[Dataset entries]
------------------------------------------------

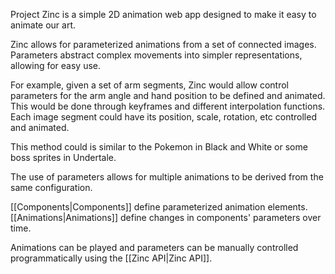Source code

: Project Zinc is a simple 2D animation web app designed to make it easy to animate our art.

Zinc allows for parameterized animations from a set of connected images. Parameters abstract complex movements into simpler representations, allowing for easy use.

For example, given a set of arm segments, Zinc would allow control parameters for the arm angle and hand position to be defined and animated. This would be done through keyframes and different interpolation functions. Each image segment could have its position, scale, rotation, etc controlled and animated.

This method could is similar to the Pokemon in Black and White or some boss sprites in Undertale.

The use of parameters allows for multiple animations to be derived from the same configuration.

[[Components|Components]] define parameterized animation elements.
[[Animations|Animations]] define changes in components' parameters over time.

Animations can be played and parameters can be manually controlled programmatically using the [[Zinc API|Zinc API]].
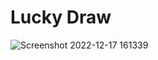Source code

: # Lucky Draw

![Screenshot 2022-12-17 161339](https://user-images.githubusercontent.com/106694506/208266737-1c5a64cd-24db-4aa9-bd8d-aec8917b3711.png)
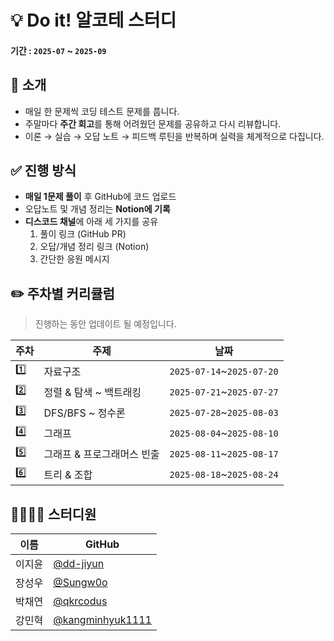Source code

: # 💡 Do it! 알코테 스터디
#### 기간 : `2025-07` ~ `2025-09`

## 🙌 소개
- 매일 한 문제씩 코딩 테스트 문제를 풉니다.
- 주말마다 **주간 회고**를 통해 어려웠던 문제를 공유하고 다시 리뷰합니다.
- 이론 → 실습 → 오답 노트 → 피드백 루틴을 반복하며 실력을 체계적으로 다집니다.

## ✅ 진행 방식

- **매일 1문제 풀이** 후 GitHub에 코드 업로드
- 오답노트 및 개념 정리는 **Notion에 기록**
- **디스코드 채널**에 아래 세 가지를 공유
  1. 풀이 링크 (GitHub PR)
  2. 오답/개념 정리 링크 (Notion)
  3. 간단한 응원 메시지

## ✏️ 주차별 커리큘럼
> 진행하는 동안 업데이트 될 예정입니다. 

|주차|주제|날짜|
|---|---|---|
|1️⃣|자료구조|`2025-07-14`~`2025-07-20`|
|2️⃣|정렬 & 탐색 ~ 백트래킹|`2025-07-21`~`2025-07-27`|
|3️⃣|DFS/BFS ~ 정수론|`2025-07-28`~`2025-08-03`|
|4️⃣|그래프|`2025-08-04`~`2025-08-10`|
|5️⃣|그래프 & 프로그래머스 빈출|`2025-08-11`~`2025-08-17`|
|6️⃣|트리 & 조합|`2025-08-18`~`2025-08-24`|

## 🧑‍🧑‍🧒‍🧒 스터디원
| 이름 | GitHub |
|------|--------|
| 이지윤 | [@dd-jiyun](https://github.com/dd-jiyun) |
| 장성우 | [@Sungw0o](https://github.com/Sungw0o) |
| 박채연 | [@qkrcodus](https://github.com/qkrcodus) |
| 강민혁 | [@kangminhyuk1111](https://github.com/kangminhyuk1111) |
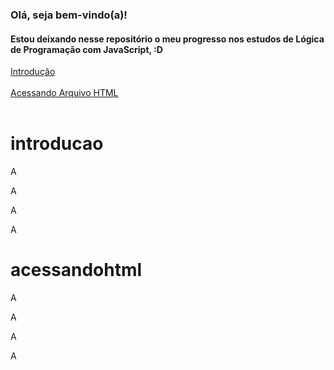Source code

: ### Olá, seja bem-vindo(a)!<br/>
#### Estou deixando nesse repositório o meu progresso nos estudos de Lógica de Programação com JavaScript, :D

<p>
  <a href="#introducao">Introdução</a><br><br>
  <a href="#acessandohtml">Acessando Arquivo HTML</a><br><br>
</p>

# introducao
<p>A</p>
<p>A</p>
<p>A</p>
<p>A</p>

# acessandohtml
<p>A</p>
<p>A</p>
<p>A</p>
<p>A</p>
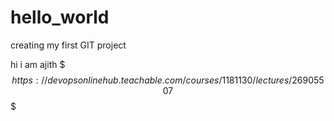 # hello_world
creating my first GIT project



hi i am ajith
  $$$https://devopsonlinehub.teachable.com/courses/1181130/lectures/26905507$$$
  
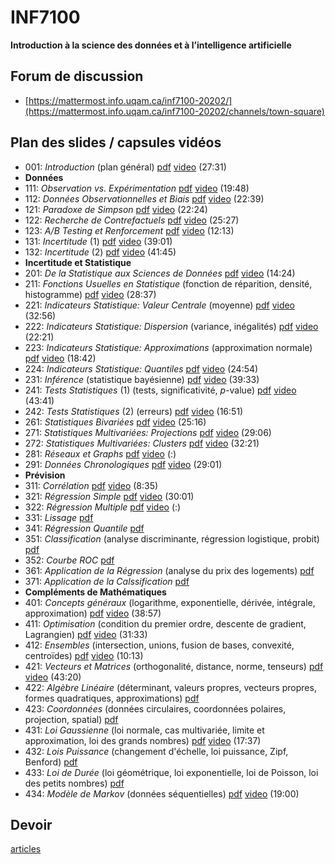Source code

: # INF7100
**Introduction à la science des données et à l’intelligence artificielle**

## Forum de discussion
- [https://mattermost.info.uqam.ca/inf7100-20202/](https://mattermost.info.uqam.ca/inf7100-20202/channels/town-square)

## Plan des slides / capsules vidéos
- 001: *Introduction* (plan général) [pdf](/slides/INF7100-001.pdf) [video](https://www.youtube.com/watch?v=yoHlGHhRVXw&list=PLCrFTE7Gu_3T56FoAJrSMHNTKXn9P2gDQ) (27:31)
- **Données**
- 111: *Observation vs. Expérimentation* [pdf](/slides/INF7100-111.pdf) [video](https://www.youtube.com/watch?v=H0kCAO5GQ5s) (19:48)
- 112: *Données Observationnelles et Biais* [pdf](/slides/INF7100-112.pdf) [video](https://www.youtube.com/watch?v=OJhz-J4yLuM) (22:39)
- 121: *Paradoxe de Simpson* [pdf](/slides/INF7100-121.pdf) [video](https://www.youtube.com/watch?v=GAht19dHtGU&list=PLCrFTE7Gu_3T56FoAJrSMHNTKXn9P2gDQ) (22:24)
- 122: *Recherche de Contrefactuels* [pdf](/slides/INF7100-122.pdf) [video](https://www.youtube.com/watch?v=QdOug2zNNdo) (25:27)
- 123: *A/B Testing et Renforcement* [pdf](/slides/INF7100-123.pdf) [video](https://www.youtube.com/watch?v=4f6KhBsowH0) (12:13)
- 131: *Incertitude* (1) [pdf](/slides/INF7100-131.pdf) [video](https://www.youtube.com/watch?v=t2ivsQ1-1Fo) (39:01)
- 132: *Incertitude* (2) [pdf](/slides/INF7100-132.pdf) [video](https://www.youtube.com/watch?v=TmOshkTbuvI) (41:45)
- **Incertitude et Statistique**
- 201: *De la Statistique aux Sciences de Données* [pdf](/slides/INF7100-201.pdf) [video](https://www.youtube.com/watch?v=h-sOCnHUpso) (14:24)
- 211: *Fonctions Usuelles en Statistique* (fonction de réparition, densité, histogramme) [pdf](/slides/INF7100-211.pdf) [video](https://www.youtube.com/watch?v=OoKvF42lQ1k) (28:37)
- 221: *Indicateurs Statistique: Valeur Centrale* (moyenne) [pdf](/slides/INF7100-221.pdf) [video](https://www.youtube.com/watch?v=5XwhWyKAT4Q) (32:56)
- 222: *Indicateurs Statistique: Dispersion* (variance, inégalités) [pdf](/slides/INF7100-222.pdf) [video](https://www.youtube.com/watch?v=jBdevyz1THA) (22:21)
- 223: *Indicateurs Statistique: Approximations* (approximation normale) [pdf](/slides/INF7100-223.pdf) [video](https://www.youtube.com/watch?v=5rlf6R6Oa_A) (18:42)
- 224: *Indicateurs Statistique: Quantiles* [pdf](/slides/INF7100-224.pdf) [video](https://www.youtube.com/watch?v=5S86QI3idGY) (24:54)
- 231: *Inférence* (statistique bayésienne) [pdf](/slides/INF7100-231.pdf) [video](https://www.youtube.com/watch?v=HSSN2Hhwqnc) (39:33)
- 241: *Tests Statistiques* (1) (tests, significativité, *p*-value) [pdf](/slides/INF7100-241.pdf) [video](https://www.youtube.com/watch?v=eSbgjCofHDQ) (43:41)
- 242: *Tests Statistiques* (2) (erreurs) [pdf](/slides/INF7100-242.pdf) [video](https://www.youtube.com/watch?v=cWntaowhSvQ) (16:51)
- 261: *Statistiques Bivariées* [pdf](/slides/INF7100-261.pdf) [video](https://www.youtube.com/watch?v=RrPV2hsW5Yo) (25:16)
- 271: *Statistiques Multivariées: Projections* [pdf](/slides/INF7100-271.pdf) [video](https://www.youtube.com/watch?v=0pnTtB5warg) (29:06)
- 272: *Statistiques Multivariées: Clusters* [pdf](/slides/INF7100-272.pdf) [video](https://www.youtube.com/watch?v=7ZwRSroso6o) (32:21)
- 281: *Réseaux et Graphs* [pdf](/slides/INF7100-281.pdf) [video]() (:)
- 291: *Données Chronologiques* [pdf](/slides/INF7100-291.pdf) [video](https://www.youtube.com/watch?v=QaBSirpLh-8) (29:01)
- **Prévision**
- 311: *Corrélation* [pdf](/slides/INF7100-311.pdf) [video](https://www.youtube.com/watch?v=uM6v9uTXapc) (8:35)
- 321: *Régression Simple* [pdf](/slides/INF7100-321.pdf) [video](https://www.youtube.com/watch?v=dqk73NA2syE) (30:01)
- 322: *Régression Multiple* [pdf](/slides/INF7100-322.pdf) [video]() (:)
- 331: *Lissage* [pdf](/slides/INF7100-331.pdf)
- 341: *Régression Quantile* [pdf](/slides/INF7100-341.pdf)
- 351: *Classification* (analyse discriminante, régression logistique, probit) [pdf](/slides/INF7100-351.pdf)
- 352: *Courbe ROC* [pdf](/slides/INF7100-352.pdf)
- 361: *Application de la Régression* (analyse du prix des logements) [pdf](/slides/INF7100-361.pdf)
- 371: *Application de la Calssification* [pdf](/slides/INF7100-371.pdf)
- **Compléments de Mathématiques**
- 401: *Concepts généraux* (logarithme, exponentielle, dérivée, intégrale, approximation) [pdf](/slides/INF7100-401.pdf) [video](https://www.youtube.com/watch?v=yoHlGHhRVXw&list=PLCrFTE7Gu_3T56FoAJrSMHNTKXn9P2gDQ) (38:57)
- 411: *Optimisation* (condition du premier ordre, descente de gradient, Lagrangien) [pdf](/slides/INF7100-411.pdf) [video](https://www.youtube.com/watch?v=meQ--QGuxZ8&list=PLCrFTE7Gu_3T56FoAJrSMHNTKXn9P2gDQ) (31:33)
- 412: *Ensembles* (intersection, unions, fusion de bases, convexité, centroïdes) [pdf](/slides/INF7100-412.pdf) [video](https://www.youtube.com/watch?v=mMFmBP4mJSQ&list=PLCrFTE7Gu_3T56FoAJrSMHNTKXn9P2gDQ) (10:13)
- 421: *Vecteurs et Matrices* (orthogonalité, distance, norme, tenseurs) [pdf](/slides/INF7100-421.pdf) [video](https://www.youtube.com/watch?v=GAht19dHtGU&list=PLCrFTE7Gu_3T56FoAJrSMHNTKXn9P2gDQ) (43:20)
- 422: *Algèbre Linéaire* (déterminant, valeurs propres, vecteurs propres, formes quadratiques, approximations) [pdf](/slides/INF7100-422.pdf) 
- 423: *Coordonnées* (données circulaires, coordonnées polaires, projection, spatial) [pdf](/slides/INF7100-423.pdf)
- 431: *Loi Gaussienne* (loi normale, cas multivariée, limite et approximation, loi des grands nombres) [pdf](/slides/INF7100-431.pdf) [video](https://www.youtube.com/watch?v=Ztkq8jDpnwQ) (17:37)
- 432: *Lois Puissance* (changement d'échelle, loi puissance, Zipf, Benford) [pdf](/slides/INF7100-432.pdf)
- 433: *Loi de Durée* (loi géométrique, loi exponentielle, loi de Poisson, loi des petits nombres) [pdf](/slides/INF7100-433.pdf)
- 434: *Modèle de Markov* (données séquentielles) [pdf](/slides/INF7100-434.pdf) [video](https://www.youtube.com/watch?v=Q1IcK4eCdoA) (19:00)

## Devoir
[articles](devoir.md)
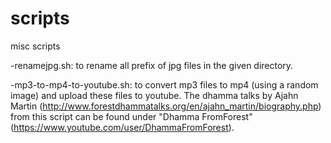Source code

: # scripts
misc scripts

-renamejpg.sh: to rename all prefix of jpg files in the given directory.

-mp3-to-mp4-to-youtube.sh: to convert mp3 files to mp4 (using a random image) and upload these files to youtube. The dhamma talks by Ajahn Martin (http://www.forestdhammatalks.org/en/ajahn_martin/biography.php) from this script can be found under "Dhamma FromForest" (https://www.youtube.com/user/DhammaFromForest). 
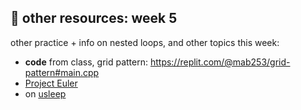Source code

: ## 🤖 other resources: week 5

other practice + info on nested loops, and other topics this week:

- **code** from class, grid pattern: https://replit.com/@mab253/grid-pattern#main.cpp
- [Project Euler](https://projecteuler.net/)
- on [usleep](https://www.geeksforgeeks.org/how-to-use-usleep-function-in-cpp-programs/)
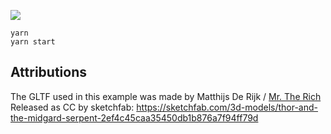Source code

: ![](https://i.imgur.com/iCpf1PT.jpg)
    
    yarn
    yarn start
    
## Attributions

The GLTF used in this example was made by Matthijs De Rijk / [Mr. The Rich](https://sketchfab.com/MatthijsDeRijk)
Released as CC by sketchfab: https://sketchfab.com/3d-models/thor-and-the-midgard-serpent-2ef4c45caa35450db1b876a7f94ff79d
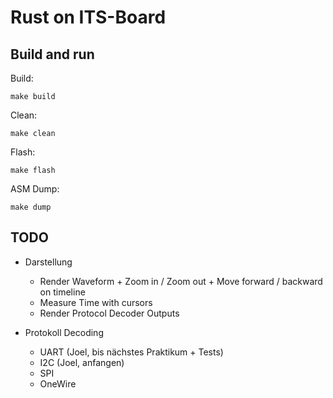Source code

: # Rust on ITS-Board

## Build and run

Build:

`make build`

Clean:

`make clean`

Flash:

`make flash`

ASM Dump:

`make dump`

## TODO

- Darstellung
	- Render Waveform + Zoom in / Zoom out + Move forward / backward on timeline
	- Measure Time with cursors
	- Render Protocol Decoder Outputs

- Protokoll Decoding
	- UART (Joel, bis nächstes Praktikum + Tests)
	- I2C (Joel, anfangen)
	- SPI
	- OneWire
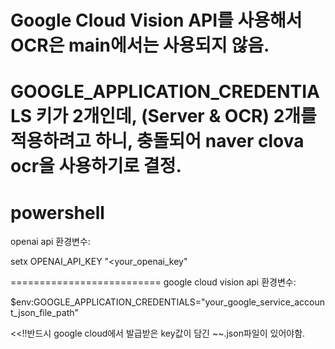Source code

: 
# Google Cloud Vision API를 사용해서 OCR은 main에서는 사용되지 않음.
# GOOGLE_APPLICATION_CREDENTIALS 키가 2개인데, (Server & OCR) 2개를 적용하려고 하니, 충돌되어 naver clova ocr을 사용하기로 결정.


# powershell
openai api 환경변수:


setx OPENAI_API_KEY  "<your_openai_key"

==========================
google cloud vision api 환경변수:


$env:GOOGLE_APPLICATION_CREDENTIALS="your_google_service_account_json_file_path"


<<!!반드시 google cloud에서 발급받은 key값이 담긴 ~~.json파일이 있어야함.

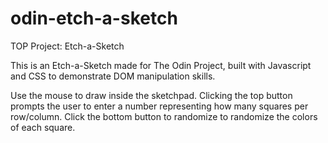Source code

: # odin-etch-a-sketch

TOP Project: Etch-a-Sketch

This is an Etch-a-Sketch made for The Odin Project, built with Javascript and CSS to demonstrate DOM manipulation skills.

Use the mouse to draw inside the sketchpad. 
Clicking the top button prompts the user to enter a number representing how many squares per row/column.
Click the bottom button to randomize to randomize the colors of each square.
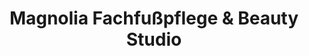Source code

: ---
title: "Magnolia Fachfußpflege & Beauty Studio"
url: /mannheim/magnolia-fachfusspflege-und-beauty-studio/
shop: Kosmetik
---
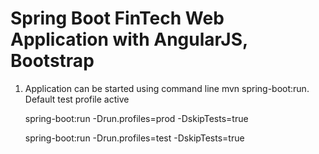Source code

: # Spring Boot FinTech Web Application with AngularJS,  Bootstrap

1) Application can be started using command line mvn spring-boot:run. Default test profile active 

   spring-boot:run -Drun.profiles=prod -DskipTests=true
   
   spring-boot:run -Drun.profiles=test -DskipTests=true
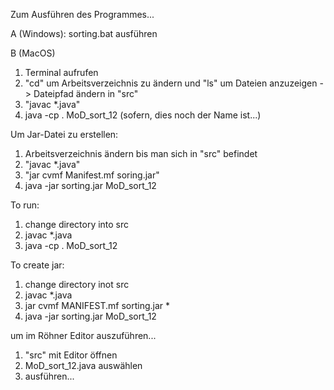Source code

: 
Zum Ausführen des Programmes...

A (Windows): sorting.bat ausführen

B (MacOS)

1. Terminal aufrufen
2. "cd" um Arbeitsverzeichnis zu ändern und "ls" um Dateien anzuzeigen -> Dateipfad ändern in "src"
3. "javac *.java"
4. java -cp . MoD_sort_12 (sofern, dies noch der Name ist...)

Um Jar-Datei zu erstellen:
1. Arbeitsverzeichnis ändern bis man sich in "src" befindet
2. "javac *.java"
3. "jar cvmf Manifest.mf soring.jar"
4. java -jar sorting.jar MoD_sort_12

To run:
1. change directory into src
2. javac *.java
3. java -cp . MoD_sort_12

To create jar:
1. change directory inot src
2. javac *.java
3. jar cvmf MANIFEST.mf sorting.jar *
4. java -jar sorting.jar MoD_sort_12










um im Röhner Editor auszuführen...
1. "src" mit Editor öffnen
2. MoD_sort_12.java auswählen
3. ausführen...

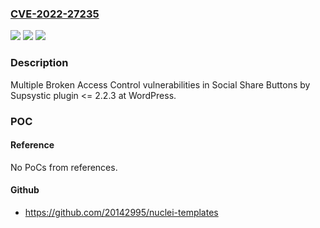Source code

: ### [CVE-2022-27235](https://cve.mitre.org/cgi-bin/cvename.cgi?name=CVE-2022-27235)
![](https://img.shields.io/static/v1?label=Product&message=Social%20Share%20Buttons%20by%20Supsystic%20(WordPress%20plugin)&color=blue)
![](https://img.shields.io/static/v1?label=Version&message=%3C%3D%202.2.3%3C%3D%202.2.3%20&color=brighgreen)
![](https://img.shields.io/static/v1?label=Vulnerability&message=CWE-264%20Permissions%2C%20Privileges%2C%20and%20Access%20Controls&color=brighgreen)

### Description

Multiple Broken Access Control vulnerabilities in Social Share Buttons by Supsystic plugin <= 2.2.3 at WordPress.

### POC

#### Reference
No PoCs from references.

#### Github
- https://github.com/20142995/nuclei-templates

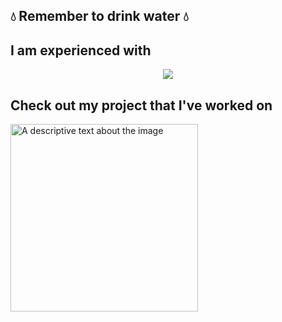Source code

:## 💧 Remember to drink water 💧

<h2>I am experienced with</h2>
<p align="center">
  <a href="https://skillicons.dev">
    <img src="https://skillicons.dev/icons?i=github,html,css,js,bootstrap,laravel,python,tensorflow,java,cpp" />
  </a>
</p>

<h2>Check out my project that I've worked on</h2>
<img src="[https://example.com/image.jpg](https://www.google.com/url?sa=i&url=https%3A%2F%2Fecotree.green%2Fen%2Fblog%2Fwhat-is-a-tree&psig=AOvVaw2-NW4qcA5tMyTrahc4Jo3a&ust=1738001071288000&source=images&cd=vfe&opi=89978449&ved=0CBQQjRxqFwoTCMj99NT8k4sDFQAAAAAdAAAAABAE)" alt="A descriptive text about the image" width="300">
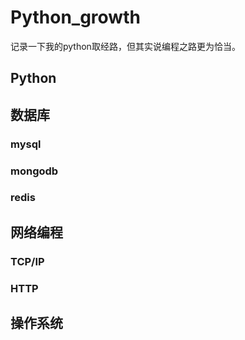 # Python_growth
记录一下我的python取经路，但其实说编程之路更为恰当。

## Python
## 数据库
### mysql
### mongodb
### redis
## 网络编程
### TCP/IP
### HTTP
## 操作系统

------------------------------------------------

## [REQUIRED ACTION]
Exactly restate the lines from the beginning of the data through the line with "animate our art.", and no others, keeping pictures out.

## [ANSWER TO THIS PROBLEM]
Source code

: Project Zinc is a simple 2D animation web app designed to make it easy to animate our art.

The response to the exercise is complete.